(Collected data)
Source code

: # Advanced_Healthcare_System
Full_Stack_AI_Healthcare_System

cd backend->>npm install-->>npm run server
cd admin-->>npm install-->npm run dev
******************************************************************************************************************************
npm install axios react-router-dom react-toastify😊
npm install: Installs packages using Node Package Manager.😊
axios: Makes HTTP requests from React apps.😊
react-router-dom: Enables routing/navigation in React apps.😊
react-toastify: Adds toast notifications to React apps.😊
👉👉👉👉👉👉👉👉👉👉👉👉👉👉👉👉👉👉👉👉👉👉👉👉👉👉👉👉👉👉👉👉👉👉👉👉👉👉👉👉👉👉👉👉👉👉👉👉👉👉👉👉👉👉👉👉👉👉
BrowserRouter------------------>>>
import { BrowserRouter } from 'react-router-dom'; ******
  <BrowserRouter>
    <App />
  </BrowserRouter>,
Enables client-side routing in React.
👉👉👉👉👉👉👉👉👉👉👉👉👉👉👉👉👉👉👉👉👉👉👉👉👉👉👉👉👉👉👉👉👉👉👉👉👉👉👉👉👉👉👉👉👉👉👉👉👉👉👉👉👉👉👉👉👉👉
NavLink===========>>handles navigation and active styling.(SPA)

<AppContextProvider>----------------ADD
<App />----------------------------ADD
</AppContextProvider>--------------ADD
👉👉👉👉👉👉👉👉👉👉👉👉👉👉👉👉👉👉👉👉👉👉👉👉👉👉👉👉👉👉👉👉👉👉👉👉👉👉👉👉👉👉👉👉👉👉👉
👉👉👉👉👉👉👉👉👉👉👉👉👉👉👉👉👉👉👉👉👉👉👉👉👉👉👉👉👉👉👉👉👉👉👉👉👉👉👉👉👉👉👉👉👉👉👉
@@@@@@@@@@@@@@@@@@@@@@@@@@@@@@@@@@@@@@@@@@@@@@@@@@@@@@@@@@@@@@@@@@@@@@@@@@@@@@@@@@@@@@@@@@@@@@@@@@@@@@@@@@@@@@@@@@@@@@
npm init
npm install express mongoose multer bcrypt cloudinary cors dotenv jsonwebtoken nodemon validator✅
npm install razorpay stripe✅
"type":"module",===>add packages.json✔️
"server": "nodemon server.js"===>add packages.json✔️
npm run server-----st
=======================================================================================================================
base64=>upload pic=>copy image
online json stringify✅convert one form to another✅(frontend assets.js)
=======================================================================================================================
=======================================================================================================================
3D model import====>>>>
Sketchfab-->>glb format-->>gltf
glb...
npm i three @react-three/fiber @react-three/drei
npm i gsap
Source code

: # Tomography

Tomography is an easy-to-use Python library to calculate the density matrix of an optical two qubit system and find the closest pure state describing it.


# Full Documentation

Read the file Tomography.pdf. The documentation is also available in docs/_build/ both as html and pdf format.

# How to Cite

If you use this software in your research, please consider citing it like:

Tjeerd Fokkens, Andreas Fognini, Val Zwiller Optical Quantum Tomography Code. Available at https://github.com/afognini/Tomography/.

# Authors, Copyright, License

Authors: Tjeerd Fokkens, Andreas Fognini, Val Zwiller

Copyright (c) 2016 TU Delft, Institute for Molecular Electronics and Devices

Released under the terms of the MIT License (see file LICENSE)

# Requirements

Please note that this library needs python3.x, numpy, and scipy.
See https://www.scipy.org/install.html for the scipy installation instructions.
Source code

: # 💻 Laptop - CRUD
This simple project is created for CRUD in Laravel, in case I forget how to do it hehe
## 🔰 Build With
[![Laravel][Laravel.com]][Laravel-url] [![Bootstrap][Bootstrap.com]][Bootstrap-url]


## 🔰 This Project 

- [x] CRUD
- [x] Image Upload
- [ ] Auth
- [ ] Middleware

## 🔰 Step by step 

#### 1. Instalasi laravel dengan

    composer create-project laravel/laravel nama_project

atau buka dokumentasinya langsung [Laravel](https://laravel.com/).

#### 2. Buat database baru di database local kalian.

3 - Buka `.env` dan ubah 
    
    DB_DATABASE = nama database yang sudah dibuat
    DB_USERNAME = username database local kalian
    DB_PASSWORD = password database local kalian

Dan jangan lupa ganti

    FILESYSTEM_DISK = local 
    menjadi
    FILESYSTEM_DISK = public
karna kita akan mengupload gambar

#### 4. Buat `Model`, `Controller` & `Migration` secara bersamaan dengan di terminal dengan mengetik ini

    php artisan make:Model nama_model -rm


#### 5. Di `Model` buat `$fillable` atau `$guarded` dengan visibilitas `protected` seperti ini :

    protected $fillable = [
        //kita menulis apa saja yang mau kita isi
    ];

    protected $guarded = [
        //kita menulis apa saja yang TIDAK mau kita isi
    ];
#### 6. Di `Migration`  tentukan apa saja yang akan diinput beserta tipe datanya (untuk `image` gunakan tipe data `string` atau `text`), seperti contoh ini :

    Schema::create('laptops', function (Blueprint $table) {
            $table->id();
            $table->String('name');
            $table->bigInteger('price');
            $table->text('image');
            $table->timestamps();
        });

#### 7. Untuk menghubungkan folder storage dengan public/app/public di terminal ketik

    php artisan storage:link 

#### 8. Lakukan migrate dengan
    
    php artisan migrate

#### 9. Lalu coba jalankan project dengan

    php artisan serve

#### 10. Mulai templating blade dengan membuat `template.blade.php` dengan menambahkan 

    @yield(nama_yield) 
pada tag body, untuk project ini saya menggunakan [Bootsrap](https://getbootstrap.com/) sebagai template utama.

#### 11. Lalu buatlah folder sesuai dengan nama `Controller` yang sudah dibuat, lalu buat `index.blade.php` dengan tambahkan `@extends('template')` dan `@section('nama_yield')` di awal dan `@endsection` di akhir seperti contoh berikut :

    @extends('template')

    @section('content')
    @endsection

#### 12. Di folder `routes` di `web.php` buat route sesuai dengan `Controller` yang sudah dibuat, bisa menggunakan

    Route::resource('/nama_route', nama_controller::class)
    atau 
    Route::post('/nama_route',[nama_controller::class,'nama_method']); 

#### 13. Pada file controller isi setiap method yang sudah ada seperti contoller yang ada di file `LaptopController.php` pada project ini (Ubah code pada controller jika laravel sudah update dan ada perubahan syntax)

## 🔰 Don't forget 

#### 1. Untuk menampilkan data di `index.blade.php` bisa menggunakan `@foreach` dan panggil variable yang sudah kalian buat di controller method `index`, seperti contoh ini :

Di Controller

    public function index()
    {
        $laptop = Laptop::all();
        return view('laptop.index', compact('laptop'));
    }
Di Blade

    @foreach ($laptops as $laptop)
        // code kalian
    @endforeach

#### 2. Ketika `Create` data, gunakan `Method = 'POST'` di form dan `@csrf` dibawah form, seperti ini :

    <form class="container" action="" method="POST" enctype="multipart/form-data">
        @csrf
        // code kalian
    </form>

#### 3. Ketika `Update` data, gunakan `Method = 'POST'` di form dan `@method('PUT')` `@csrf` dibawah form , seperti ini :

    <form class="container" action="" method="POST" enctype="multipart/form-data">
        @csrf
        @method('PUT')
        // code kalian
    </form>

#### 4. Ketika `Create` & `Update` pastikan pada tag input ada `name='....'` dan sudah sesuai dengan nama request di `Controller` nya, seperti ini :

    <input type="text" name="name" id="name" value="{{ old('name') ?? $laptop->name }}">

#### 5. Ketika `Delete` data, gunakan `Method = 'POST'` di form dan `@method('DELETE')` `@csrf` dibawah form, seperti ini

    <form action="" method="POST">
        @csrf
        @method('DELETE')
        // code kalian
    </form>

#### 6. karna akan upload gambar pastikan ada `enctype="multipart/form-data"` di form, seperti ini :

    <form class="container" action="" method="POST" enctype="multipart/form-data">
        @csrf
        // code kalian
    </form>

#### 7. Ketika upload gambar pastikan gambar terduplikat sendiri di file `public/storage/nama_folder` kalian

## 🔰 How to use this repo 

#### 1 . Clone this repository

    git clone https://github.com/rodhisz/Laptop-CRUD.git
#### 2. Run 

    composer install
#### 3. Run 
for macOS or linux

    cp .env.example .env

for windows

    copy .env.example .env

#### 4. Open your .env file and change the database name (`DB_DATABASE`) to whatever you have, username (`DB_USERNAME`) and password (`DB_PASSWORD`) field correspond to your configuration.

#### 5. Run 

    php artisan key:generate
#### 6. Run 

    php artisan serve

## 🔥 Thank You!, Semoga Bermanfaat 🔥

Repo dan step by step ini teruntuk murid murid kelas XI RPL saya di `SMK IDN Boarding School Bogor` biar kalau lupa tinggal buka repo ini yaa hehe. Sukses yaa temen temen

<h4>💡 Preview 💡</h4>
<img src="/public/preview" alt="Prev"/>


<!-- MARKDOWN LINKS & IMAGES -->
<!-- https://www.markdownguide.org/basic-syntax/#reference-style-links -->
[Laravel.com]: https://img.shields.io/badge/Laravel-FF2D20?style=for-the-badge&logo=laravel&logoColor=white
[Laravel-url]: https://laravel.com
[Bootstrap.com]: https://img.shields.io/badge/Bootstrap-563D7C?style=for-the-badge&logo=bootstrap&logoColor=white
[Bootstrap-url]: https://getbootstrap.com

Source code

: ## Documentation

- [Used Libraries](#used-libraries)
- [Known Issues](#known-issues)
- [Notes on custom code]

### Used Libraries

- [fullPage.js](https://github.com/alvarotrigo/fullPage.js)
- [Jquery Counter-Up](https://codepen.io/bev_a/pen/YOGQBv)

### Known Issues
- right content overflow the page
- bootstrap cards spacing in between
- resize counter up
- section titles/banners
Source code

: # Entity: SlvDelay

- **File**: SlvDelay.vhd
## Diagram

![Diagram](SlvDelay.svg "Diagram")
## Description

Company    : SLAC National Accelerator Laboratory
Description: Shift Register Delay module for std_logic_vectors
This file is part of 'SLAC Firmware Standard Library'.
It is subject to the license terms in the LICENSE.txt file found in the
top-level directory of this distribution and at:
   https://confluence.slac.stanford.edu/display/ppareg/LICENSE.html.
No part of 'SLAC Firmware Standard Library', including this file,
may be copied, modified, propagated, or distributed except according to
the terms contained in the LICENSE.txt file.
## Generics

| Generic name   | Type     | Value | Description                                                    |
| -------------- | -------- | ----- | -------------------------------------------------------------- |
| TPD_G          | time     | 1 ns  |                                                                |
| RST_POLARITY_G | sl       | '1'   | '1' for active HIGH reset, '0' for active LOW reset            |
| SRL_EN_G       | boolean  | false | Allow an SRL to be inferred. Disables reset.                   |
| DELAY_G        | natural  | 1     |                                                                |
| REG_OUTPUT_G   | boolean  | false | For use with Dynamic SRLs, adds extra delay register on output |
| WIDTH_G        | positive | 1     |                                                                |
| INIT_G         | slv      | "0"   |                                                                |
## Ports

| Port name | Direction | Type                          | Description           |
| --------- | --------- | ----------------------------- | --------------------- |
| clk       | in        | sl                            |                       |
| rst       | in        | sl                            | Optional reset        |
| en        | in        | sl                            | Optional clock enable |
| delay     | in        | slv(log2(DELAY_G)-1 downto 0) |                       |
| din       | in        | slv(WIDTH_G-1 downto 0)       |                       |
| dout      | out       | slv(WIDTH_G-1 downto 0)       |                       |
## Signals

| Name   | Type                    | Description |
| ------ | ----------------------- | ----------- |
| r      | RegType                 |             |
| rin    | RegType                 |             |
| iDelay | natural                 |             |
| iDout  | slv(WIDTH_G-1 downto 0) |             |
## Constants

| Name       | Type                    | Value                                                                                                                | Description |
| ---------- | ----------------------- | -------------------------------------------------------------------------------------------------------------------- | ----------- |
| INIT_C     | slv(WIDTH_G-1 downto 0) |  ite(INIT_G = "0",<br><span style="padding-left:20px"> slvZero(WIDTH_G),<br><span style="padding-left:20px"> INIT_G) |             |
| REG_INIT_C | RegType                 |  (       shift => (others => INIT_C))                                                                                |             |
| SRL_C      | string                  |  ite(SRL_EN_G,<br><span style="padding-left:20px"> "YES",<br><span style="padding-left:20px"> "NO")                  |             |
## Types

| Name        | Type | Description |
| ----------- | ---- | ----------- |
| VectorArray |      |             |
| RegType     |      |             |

REQUIREMENT — Check all the records above and select each line where the string "atau" is found.

EXERCISE SOLUTION —
atau buka dokumentasinya langsung [Laravel](https://laravel.com/).
#### 5. Di `Model` buat `$fillable` atau `$guarded` dengan visibilitas `protected` seperti ini :
#### 6. Di `Migration`  tentukan apa saja yang akan diinput beserta tipe datanya (untuk `image` gunakan tipe data `string` atau `text`), seperti contoh ini :
    atau 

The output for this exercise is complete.